The articular cartilage is the bearing surface covering the bones in all of our joints. It has remarkable biomechanical properties. Once injured, however, it surprisingly lacks the ability to heal on its own. The following describes just what articular cartilage is, and the surgeon’s options for repairing, regenerating, and replacing this tissue.
Articular cartilage is hyaline (i.e., glass-like): an amorphous gel with few cells scattered through its matrix. It has no blood vessels, no nerves, and no lymphatics. Yet the matrix does have a complex sugar, called glycosaminoglycan, that absorbs water and lubricants and expresses them when force is loaded onto the joint. This combination of components permits the surface to be five times slicker than ice on ice—unless it is injured.
Once injured, the lack of self-repair ability causes the tissue to wear down, gradually, to the underlying bone. The injury can arise from a number of causes: a direct blow in sports; prior surgical removal of the meniscus shock absorber, which then concentrates weight-bearing forces in a small area; a tear of the ACL, leaving the knee unstable; or the disease of arthritis, which eats away at the cartilage.
In all of these cases, the worn-away hyaline cartilage exposes the underlying bone. The bone then becomes vulnerable and undergoes degrading changes. Repair options focus on three areas:
One: Smoothing down surrounding frayed tissue—a procedure called a chondroplasty—and micro-fracturing the exposed bone. This generates a temporary fibrous tissue; a sort of healing Band-Aid.
Two: Engendering a robust healing response. This is done by aerating the exposed bone and using a combination of marrow cells to provide a stimulating matrix. This matrix acts as a regeneration trellis for new cartilage.
Three: Replacing the missing cartilage with a plug of intact bone and cartilage from either the patient or a donor.
Of those choices, we prefer an enhanced version of choice number two: a procedure called articular cartilage paste grafting.
The paste graft technique works by combining the body’s natural strengths with skillful intervention. Using a technique that causes a significant fresh fracture at the exposed bone site, we stimulate the release of marrow cells. Those healing cells rush to the site of injury. There, they encounter a paste composed of healthy articular cartilage and bone. This paste has been made from a core taken from the intercondylar notch of the knee (a place where we know it has the ability to regrow), and impacted into the prepared area. Independent clinical studies have shown that the introduction of this paste stimulates the cells of the articular cartilage, causing them to express a more robust self-healing matrix.
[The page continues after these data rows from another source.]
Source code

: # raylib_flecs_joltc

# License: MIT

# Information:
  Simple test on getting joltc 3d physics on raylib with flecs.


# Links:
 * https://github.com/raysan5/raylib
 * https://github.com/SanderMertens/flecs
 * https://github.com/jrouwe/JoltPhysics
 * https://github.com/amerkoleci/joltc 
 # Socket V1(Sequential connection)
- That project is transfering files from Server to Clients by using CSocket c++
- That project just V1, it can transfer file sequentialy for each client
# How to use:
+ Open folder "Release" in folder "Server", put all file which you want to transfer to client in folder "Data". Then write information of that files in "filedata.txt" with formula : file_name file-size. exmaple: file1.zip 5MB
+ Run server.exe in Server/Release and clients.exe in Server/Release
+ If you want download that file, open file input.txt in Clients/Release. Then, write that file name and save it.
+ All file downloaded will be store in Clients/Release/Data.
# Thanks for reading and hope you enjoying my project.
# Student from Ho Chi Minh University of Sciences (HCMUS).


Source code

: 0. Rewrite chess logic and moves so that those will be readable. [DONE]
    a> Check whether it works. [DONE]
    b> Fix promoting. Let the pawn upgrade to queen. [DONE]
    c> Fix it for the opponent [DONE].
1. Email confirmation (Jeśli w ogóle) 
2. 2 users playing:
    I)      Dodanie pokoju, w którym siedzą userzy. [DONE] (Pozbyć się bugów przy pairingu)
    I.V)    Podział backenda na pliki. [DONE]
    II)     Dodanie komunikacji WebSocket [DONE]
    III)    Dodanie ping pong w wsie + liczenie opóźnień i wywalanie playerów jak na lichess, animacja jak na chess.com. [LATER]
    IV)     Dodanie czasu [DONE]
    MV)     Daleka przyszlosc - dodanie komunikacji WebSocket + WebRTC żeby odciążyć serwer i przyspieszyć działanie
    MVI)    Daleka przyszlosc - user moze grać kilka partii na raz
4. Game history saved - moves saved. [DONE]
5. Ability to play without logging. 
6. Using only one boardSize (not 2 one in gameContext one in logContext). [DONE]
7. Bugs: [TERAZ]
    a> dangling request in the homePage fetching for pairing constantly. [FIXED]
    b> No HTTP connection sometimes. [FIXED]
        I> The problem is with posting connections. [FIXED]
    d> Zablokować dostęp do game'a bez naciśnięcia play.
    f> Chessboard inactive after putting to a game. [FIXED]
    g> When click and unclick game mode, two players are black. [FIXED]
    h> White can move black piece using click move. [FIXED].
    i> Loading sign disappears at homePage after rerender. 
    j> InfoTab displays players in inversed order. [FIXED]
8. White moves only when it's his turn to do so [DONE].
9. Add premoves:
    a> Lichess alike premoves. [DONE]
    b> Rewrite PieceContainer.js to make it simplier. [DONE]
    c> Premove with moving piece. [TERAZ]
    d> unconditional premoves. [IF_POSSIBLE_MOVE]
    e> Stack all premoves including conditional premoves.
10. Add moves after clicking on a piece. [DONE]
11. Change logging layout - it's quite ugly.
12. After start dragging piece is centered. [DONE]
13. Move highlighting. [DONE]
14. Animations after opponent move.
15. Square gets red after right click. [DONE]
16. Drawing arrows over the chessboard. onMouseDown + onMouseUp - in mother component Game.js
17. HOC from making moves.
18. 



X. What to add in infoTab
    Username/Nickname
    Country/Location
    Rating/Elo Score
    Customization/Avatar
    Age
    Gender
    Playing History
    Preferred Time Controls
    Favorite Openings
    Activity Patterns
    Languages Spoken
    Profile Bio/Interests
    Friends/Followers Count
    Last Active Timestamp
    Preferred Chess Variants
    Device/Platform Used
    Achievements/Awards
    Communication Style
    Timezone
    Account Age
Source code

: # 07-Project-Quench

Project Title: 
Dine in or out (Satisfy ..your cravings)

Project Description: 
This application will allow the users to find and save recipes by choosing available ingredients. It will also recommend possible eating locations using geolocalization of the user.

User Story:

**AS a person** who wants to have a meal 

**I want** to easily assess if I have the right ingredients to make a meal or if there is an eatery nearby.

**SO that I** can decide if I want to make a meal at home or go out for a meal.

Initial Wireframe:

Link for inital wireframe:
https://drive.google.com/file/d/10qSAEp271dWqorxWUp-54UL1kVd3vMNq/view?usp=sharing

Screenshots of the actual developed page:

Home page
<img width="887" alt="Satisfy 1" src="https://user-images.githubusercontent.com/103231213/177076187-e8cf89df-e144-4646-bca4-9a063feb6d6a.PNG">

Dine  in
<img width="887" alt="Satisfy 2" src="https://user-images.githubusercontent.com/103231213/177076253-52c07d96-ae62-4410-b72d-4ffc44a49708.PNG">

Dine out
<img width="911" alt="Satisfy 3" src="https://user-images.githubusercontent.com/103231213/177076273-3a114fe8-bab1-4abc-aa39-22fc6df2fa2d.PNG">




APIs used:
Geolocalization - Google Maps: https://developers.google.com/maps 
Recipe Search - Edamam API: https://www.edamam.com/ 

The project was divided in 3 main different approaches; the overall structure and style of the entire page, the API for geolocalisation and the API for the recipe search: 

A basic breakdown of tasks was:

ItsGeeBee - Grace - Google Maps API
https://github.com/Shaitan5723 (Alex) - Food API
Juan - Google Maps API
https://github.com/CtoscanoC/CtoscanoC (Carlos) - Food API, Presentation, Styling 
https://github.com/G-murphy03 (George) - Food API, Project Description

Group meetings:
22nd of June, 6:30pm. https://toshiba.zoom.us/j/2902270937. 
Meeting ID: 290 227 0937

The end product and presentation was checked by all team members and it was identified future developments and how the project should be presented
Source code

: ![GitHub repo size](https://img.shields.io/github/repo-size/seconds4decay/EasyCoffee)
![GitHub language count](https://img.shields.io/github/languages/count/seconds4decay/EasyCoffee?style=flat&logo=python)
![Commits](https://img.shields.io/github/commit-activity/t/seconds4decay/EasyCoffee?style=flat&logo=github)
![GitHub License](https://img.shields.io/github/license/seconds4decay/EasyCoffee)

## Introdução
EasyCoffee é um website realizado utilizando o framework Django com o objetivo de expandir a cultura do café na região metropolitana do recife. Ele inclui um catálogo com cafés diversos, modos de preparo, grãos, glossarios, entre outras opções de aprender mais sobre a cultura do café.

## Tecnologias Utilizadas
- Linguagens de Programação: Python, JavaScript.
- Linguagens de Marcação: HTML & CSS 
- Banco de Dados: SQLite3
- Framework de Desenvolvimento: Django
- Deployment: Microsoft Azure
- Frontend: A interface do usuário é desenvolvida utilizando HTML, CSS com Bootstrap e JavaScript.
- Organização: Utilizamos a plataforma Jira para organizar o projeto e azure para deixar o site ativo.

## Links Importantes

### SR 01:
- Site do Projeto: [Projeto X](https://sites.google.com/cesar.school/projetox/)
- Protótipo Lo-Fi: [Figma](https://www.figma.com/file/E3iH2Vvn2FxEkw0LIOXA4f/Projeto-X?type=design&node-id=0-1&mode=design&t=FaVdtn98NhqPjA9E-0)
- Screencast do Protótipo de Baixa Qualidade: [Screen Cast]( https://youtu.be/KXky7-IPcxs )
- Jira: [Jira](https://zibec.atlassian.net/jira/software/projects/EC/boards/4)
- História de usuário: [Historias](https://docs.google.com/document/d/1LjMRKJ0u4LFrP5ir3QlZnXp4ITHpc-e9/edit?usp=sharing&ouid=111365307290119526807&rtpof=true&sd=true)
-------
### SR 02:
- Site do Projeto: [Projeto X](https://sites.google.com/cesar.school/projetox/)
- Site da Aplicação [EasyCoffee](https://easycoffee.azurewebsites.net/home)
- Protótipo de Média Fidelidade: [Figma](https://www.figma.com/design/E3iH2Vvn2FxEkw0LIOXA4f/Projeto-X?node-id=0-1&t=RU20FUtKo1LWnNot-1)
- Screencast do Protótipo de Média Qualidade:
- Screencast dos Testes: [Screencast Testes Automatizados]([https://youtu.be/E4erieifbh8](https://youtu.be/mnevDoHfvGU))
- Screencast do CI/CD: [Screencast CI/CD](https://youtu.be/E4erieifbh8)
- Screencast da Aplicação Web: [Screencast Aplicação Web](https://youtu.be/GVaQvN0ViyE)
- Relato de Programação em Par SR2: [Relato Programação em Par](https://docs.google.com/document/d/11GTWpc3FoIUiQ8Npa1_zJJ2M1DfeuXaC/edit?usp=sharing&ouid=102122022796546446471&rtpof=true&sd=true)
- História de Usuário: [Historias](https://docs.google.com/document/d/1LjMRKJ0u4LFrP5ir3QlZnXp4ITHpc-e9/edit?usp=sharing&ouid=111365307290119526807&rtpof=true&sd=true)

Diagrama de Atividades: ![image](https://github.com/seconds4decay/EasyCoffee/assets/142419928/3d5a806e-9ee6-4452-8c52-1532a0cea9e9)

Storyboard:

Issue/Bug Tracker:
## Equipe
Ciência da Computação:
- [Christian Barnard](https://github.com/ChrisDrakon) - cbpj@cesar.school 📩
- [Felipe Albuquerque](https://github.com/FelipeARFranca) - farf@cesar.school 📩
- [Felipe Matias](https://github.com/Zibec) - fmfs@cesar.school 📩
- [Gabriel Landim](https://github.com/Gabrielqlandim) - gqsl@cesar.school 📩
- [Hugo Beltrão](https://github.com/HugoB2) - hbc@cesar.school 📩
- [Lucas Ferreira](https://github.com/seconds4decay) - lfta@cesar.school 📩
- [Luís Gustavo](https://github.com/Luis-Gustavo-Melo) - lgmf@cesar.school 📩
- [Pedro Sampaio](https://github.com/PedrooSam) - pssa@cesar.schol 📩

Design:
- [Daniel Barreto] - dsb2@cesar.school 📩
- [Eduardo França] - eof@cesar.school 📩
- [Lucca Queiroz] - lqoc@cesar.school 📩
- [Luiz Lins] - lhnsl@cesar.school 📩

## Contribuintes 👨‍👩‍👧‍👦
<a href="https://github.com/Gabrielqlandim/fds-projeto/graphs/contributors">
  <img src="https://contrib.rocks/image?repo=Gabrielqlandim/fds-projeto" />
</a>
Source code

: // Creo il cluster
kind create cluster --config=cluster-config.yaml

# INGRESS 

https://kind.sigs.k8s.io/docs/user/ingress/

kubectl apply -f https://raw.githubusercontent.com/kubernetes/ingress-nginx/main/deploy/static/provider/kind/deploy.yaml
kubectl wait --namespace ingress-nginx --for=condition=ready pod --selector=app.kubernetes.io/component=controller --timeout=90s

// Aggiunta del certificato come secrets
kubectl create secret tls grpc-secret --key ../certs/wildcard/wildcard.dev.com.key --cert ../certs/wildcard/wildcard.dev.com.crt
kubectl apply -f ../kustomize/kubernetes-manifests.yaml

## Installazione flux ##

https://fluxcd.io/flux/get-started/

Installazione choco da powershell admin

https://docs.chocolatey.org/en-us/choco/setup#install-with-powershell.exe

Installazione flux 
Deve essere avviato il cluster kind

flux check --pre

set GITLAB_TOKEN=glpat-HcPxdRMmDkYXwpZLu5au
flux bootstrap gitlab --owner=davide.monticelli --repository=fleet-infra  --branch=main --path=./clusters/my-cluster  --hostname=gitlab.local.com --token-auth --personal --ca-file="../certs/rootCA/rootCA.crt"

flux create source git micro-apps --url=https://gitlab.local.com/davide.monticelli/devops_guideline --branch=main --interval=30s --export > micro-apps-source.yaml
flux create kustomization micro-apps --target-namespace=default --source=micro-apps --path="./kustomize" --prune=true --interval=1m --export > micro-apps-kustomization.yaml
The other options—using scaffolds made with preloaded cells (MACI) or artificial scaffolds with bone substitutes (or ground-up donor cartilage)—do not induce the same level of healing response produced by paste grafting.
The strategy of articular cartilage paste grafting has worked well in our clinic for more than thirty years. We have long-term outcome studies demonstrating its efficacy. Useful for both acute injuries and arthritis, the technique is a one-step arthroscopic process. In addition, it doesn’t burn any bridges: The repair tissue produced by this technique is either normal-looking articular cartilage or a mixture of normal areas and fibrous cartilage. Paste grafting is the only technique indicated for the arthritic knee and can be combined with meniscus replacement when required.
The journey to complete healing does not end with surgery. It is crucial to provide post-operative motion to the grafted areas since motion tells the healing cells to become cartilage rather than bone or scar tissue. A continuous passive motion machine (CPM) is used for four hours each day (or night), crutches are used to protect the repair tissue for one month, and a specific intense exercise program begins the first day after surgery. The goal is to get in a good aerobic workout every day, as this increases the flow of blood, testosterone, pheromones, and adrenaline: all helpful components of the healing response.
The new tissue matures over the course of a year, improving in durability and pain relief. By three months after surgery, though, the patient can return to most activities. Our goal for cartilage repair is to return the patient to their full range of activities, including sports, whenever possible.
DISCLAIMER : Views expressed above are the author’s own.